Non siamo più in Forma
Non è un bel compleanno quello della Fondazione Forma per la fotografia.
Sarebbe dovuto essere il decimo – da quando sono iniziati i lavori di ristrutturazione – quello che consacra le iniziative che si sono consolidate.
Invece Roberto Koch, ideatore, fondatore e motore di questa bella e importante iniziativa, ha annunciato la chiusura con una conferenza stampa.
Siamo pochi indignati ad ascoltarlo. E io sono molto triste.
Non solo perché mi lega una lunga amicizia ai protagonisti di questa vicenda ma perché ho sempre ammirato la libera iniziativa, l’arte d’imprendere e la passione della cultura.
Parole dure quelle che pronuncia Koch (nemmeno poi tanto a mio avviso) contro le istituzioni che hanno ignorato una realtà privata che “aveva nel dna un vocazione pubblica”: cito fedelmente perché mi sembra una bella sintesi di ciò che è stata Forma.

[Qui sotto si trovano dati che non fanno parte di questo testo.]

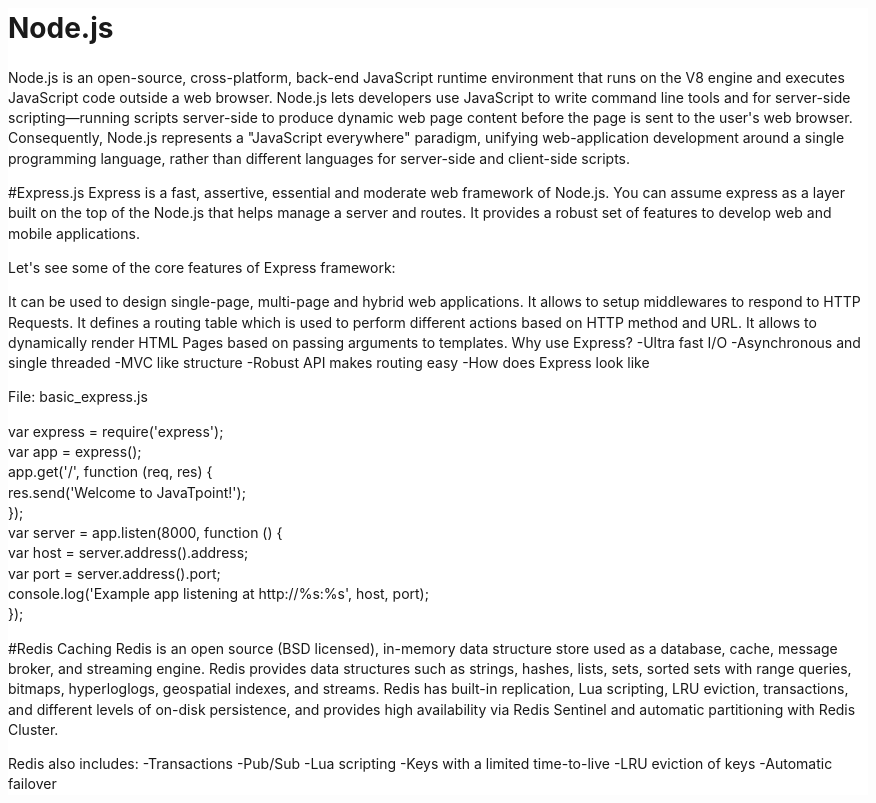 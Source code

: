 # Node.js
Node.js is an open-source, cross-platform, back-end JavaScript runtime environment that runs on the V8 engine and executes JavaScript code outside a web browser. Node.js lets developers use JavaScript to write command line tools and for server-side scripting—running scripts server-side to produce dynamic web page content before the page is sent to the user's web browser. Consequently, Node.js represents a "JavaScript everywhere" paradigm, unifying web-application development around a single programming language, rather than different languages for server-side and client-side scripts.

#Express.js
Express is a fast, assertive, essential and moderate web framework of Node.js. You can assume express as a layer built on the top of the Node.js that helps manage a server and routes. It provides a robust set of features to develop web and mobile applications.

Let's see some of the core features of Express framework:

It can be used to design single-page, multi-page and hybrid web applications.
It allows to setup middlewares to respond to HTTP Requests.
It defines a routing table which is used to perform different actions based on HTTP method and URL.
It allows to dynamically render HTML Pages based on passing arguments to templates.
Why use Express?
-Ultra fast I/O
-Asynchronous and single threaded
-MVC like structure
-Robust API makes routing easy
-How does Express look like

File: basic_express.js

var express = require('express');  
var app = express();  
app.get('/', function (req, res) {  
  res.send('Welcome to JavaTpoint!');  
});  
var server = app.listen(8000, function () {  
  var host = server.address().address;  
  var port = server.address().port;  
  console.log('Example app listening at http://%s:%s', host, port);  
});  

#Redis Caching
Redis is an open source (BSD licensed), in-memory data structure store used as a database, cache, message broker, and streaming engine. Redis provides data structures such as strings, hashes, lists, sets, sorted sets with range queries, bitmaps, hyperloglogs, geospatial indexes, and streams. Redis has built-in replication, Lua scripting, LRU eviction, transactions, and different levels of on-disk persistence, and provides high availability via Redis Sentinel and automatic partitioning with Redis Cluster.

Redis also includes:
-Transactions
-Pub/Sub
-Lua scripting
-Keys with a limited time-to-live
-LRU eviction of keys
-Automatic failover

Uno spazio della città e dei cittadini.
Per chi ama la fotografia, una grande perdita.
In queste sale, ristrutturate perfettamente, abbiamo visto più di 80 mostre, da Richard Avedon a Henri Cartier- Bresson, da Mario Giacomelli a Josef Koudelka, da Peter Lindbergh a Willy Ronis e Paolo Pellegrin solo per citarne alcuni. Molti maestri e pochi emergenti. La breve storia della fotografia d’autore è passata da qui. I nuovi linguaggi invece non avevano ancora trovato posto ma forse, se la cecità istituzionale non avesse abbandonato a se stessa quest’avventura, avremmo avuto nuove e interessanti visioni. O forse la fotografia emergente sarebbe andata altrove se ci fosse stato un luogo da occupare che, vista l’assenza di sostegno, è davvero difficile immaginare la nascita di nuove iniziative.

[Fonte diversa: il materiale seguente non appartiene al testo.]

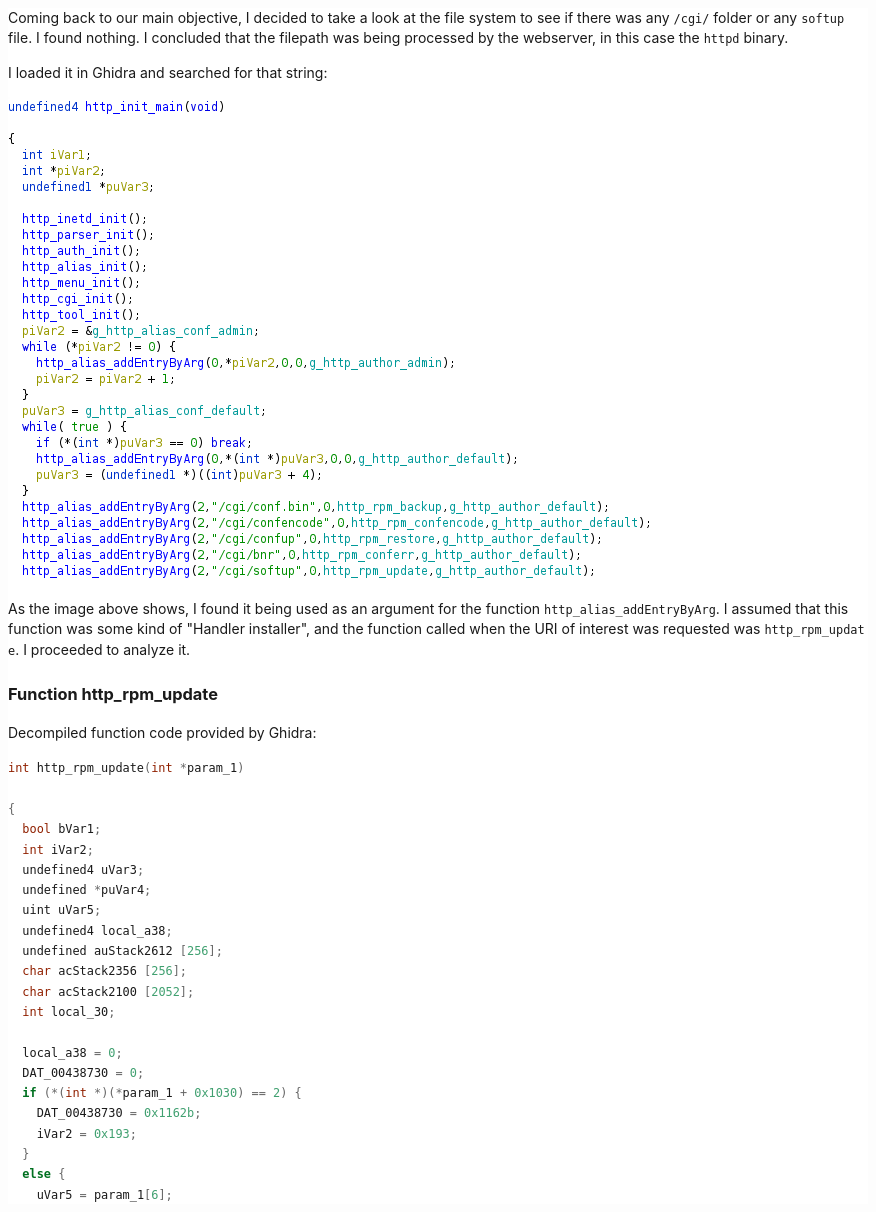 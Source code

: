 Coming back to our main objective, I decided to take a look at the file system to see if there was any `/cgi/` folder or any `softup` file. I found nothing. I concluded that the filepath was being processed by the webserver, in this case the `httpd` binary.

I loaded it in Ghidra and searched for that string:

<html>
<img src="/images/2021-05-14-Playing-with-a-TP-LINK-TR841_II_img_4.png" alt="function using the softup URL">
</html>

As the image above shows, I found it being used as an argument for the function `http_alias_addEntryByArg`. I assumed that this function was some kind of "Handler installer", and the function called when the URI of interest was requested was `http_rpm_update`. I proceeded to analyze it.

### Function http_rpm_update

Decompiled function code provided by Ghidra:

```C
int http_rpm_update(int *param_1)

{
  bool bVar1;
  int iVar2;
  undefined4 uVar3;
  undefined *puVar4;
  uint uVar5;
  undefined4 local_a38;
  undefined auStack2612 [256];
  char acStack2356 [256];
  char acStack2100 [2052];
  int local_30;
  
  local_a38 = 0;
  DAT_00438730 = 0;
  if (*(int *)(*param_1 + 0x1030) == 2) {
    DAT_00438730 = 0x1162b;
    iVar2 = 0x193;
  }
  else {
    uVar5 = param_1[6];
```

Forma si proponeva di essere un punto di riferimento per la fotografia d’autore.
Non solo con le mostre ma anche con convegni – importanti e ricchi quelli sullo stato della fotografia – workshop e lezioni.
Non è bastato il mezzo milione di ingressi a Forma in questi otto anni di attività pubblica, non sono valse neppure le relazioni internazionali che ne hanno fatto un punto di riferimento europeo, tantomeno le richieste di attenzione fatte ai vari assessori che si sono succeduti.
Di cosa avrebbe avuto bisogno Forma per vivere?
Di essere ospitata dall’Atm, proprietaria dei locali e di essere riconosciuta da Comune, Provincia e Regione, come una risorsa e come tale far parte dei circuiti e della comunicazione che si deve riservare a un’istituzione culturale.
Forma chiude la bella sede di Piazza Tito Lucrezio Caro nell’indifferenza generale: quella che Milano dedica alla fotografia e che il Paese dedica alla cultura.
Forma non muore perché è l’energia e la passione delle persone, dunque Roberto Koch e Alessandra Mauro – che con Denis Curti in questi anni hanno costituito la direzione artistica e organizzativa – continueranno a pensare e produrre occasioni di fotografia, supportati da uno staff che è cresciuto grazie e con loro.
Come promette Roberto Koch, molte nuove iniziative avranno il marchio Forma – da gennaio 2014 ospitata negli spazi di Open Care in Via Piranesi 10 a Milano – e saranno su tutto il territorio nazionale, di volta in volta in spazi diversi, istituzionali e non.
Rimane il dubbio, sollevato da una domanda verso la fine della conferenza: e se tutta questa indifferenza fosse funzionale a un progetto di vendita dello stabile a un re della moda?
Nulla contro la moda o contro i re, per carità.
A noi, amanti delle fotografie, sarebbe bastato avere una casa, un museo pubblico o misto pubblico privato. A noi, curiosi e affamati di sapere, basterebbe sentirci tutelati da chi abbiamo eletto, quando eravamo certi che sarebbe stato ben più attento alla cultura, dopo l’era delle tre I.